South Page Community School District, or South Page Schools, is a small, rural, public school district headquartered in College Springs, Iowa.

It is entirely in Page County, and includes College Springs, Blanchard, Braddyville, Coin, and Shambaugh.

History
It was formed in 1959 by combining the Braddyville, Coin, Amity (College Springs), and Blanchard consolidated districts which included Shambaugh.
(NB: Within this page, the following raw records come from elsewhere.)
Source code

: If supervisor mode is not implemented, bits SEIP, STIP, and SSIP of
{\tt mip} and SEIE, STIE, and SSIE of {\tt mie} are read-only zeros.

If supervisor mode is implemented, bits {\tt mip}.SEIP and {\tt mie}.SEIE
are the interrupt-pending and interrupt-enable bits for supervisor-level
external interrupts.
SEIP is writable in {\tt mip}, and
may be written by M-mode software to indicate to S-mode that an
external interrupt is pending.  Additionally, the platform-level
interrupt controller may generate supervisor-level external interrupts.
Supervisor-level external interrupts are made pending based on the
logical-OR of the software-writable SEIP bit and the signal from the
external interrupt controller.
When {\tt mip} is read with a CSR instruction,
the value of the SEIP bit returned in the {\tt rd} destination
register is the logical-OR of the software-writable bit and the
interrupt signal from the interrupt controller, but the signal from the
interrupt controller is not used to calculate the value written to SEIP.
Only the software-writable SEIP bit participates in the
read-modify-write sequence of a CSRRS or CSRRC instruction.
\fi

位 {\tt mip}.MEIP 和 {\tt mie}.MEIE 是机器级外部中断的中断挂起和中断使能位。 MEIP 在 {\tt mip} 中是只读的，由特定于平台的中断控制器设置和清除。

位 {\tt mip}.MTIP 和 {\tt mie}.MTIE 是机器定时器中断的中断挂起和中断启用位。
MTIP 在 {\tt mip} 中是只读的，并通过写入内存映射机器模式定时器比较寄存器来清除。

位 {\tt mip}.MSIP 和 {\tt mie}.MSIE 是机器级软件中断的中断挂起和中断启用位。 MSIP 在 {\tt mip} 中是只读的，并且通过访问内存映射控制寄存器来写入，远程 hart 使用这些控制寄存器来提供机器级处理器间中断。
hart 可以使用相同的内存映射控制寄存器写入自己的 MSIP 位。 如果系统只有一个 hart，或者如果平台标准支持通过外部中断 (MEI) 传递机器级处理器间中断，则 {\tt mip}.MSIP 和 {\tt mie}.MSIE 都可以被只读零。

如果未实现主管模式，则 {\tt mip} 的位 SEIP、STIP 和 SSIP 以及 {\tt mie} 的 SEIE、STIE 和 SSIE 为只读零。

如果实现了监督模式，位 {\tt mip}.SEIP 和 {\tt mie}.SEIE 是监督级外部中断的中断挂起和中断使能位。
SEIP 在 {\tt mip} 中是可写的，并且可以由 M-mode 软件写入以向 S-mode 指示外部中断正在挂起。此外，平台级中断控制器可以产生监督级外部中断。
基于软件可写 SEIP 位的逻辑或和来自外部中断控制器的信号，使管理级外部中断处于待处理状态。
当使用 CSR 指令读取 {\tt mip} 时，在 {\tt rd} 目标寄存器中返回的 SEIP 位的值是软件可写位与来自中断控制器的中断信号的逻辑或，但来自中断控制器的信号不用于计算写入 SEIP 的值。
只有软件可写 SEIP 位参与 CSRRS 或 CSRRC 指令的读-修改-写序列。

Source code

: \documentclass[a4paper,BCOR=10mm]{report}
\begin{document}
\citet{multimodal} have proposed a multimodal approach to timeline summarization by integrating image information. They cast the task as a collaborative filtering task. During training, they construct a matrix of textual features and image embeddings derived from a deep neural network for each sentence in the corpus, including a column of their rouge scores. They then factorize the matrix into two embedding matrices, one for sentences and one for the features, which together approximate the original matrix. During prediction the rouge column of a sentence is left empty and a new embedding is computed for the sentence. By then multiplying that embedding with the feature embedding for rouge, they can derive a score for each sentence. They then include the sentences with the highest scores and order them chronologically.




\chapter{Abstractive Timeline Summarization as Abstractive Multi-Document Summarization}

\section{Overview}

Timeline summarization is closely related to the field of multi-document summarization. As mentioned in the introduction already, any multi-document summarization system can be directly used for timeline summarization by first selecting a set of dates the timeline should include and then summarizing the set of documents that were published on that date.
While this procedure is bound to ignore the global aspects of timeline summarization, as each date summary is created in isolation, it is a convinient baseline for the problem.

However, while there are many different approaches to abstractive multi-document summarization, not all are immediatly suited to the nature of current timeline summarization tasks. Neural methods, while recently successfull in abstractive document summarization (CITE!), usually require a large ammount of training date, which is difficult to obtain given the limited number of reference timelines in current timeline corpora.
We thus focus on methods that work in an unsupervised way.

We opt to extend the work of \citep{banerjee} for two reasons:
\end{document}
Although the elementary and grades 7–12 are housed in College Springs, at one time there were two elementary schools located in Braddyville and Coin.  The high school has always been located in College Springs.  The 1960 K–12 enrollment was approximately 600 but enrollment has plummeted to less than 200 students.  Although some of the sharp decline is due to an open enrollment policy in Iowa, the great majority is due to population shift in rural areas as a result of smaller families, larger farms and lack of economic opportunity.

Schools
The district operates two schools on one campus in College Springs:
South Page Elementary School
South Page Senior High School

South Page High School

Athletics
The Rebels  competed  in the Corner Conference until the end of the 2018-19 school year.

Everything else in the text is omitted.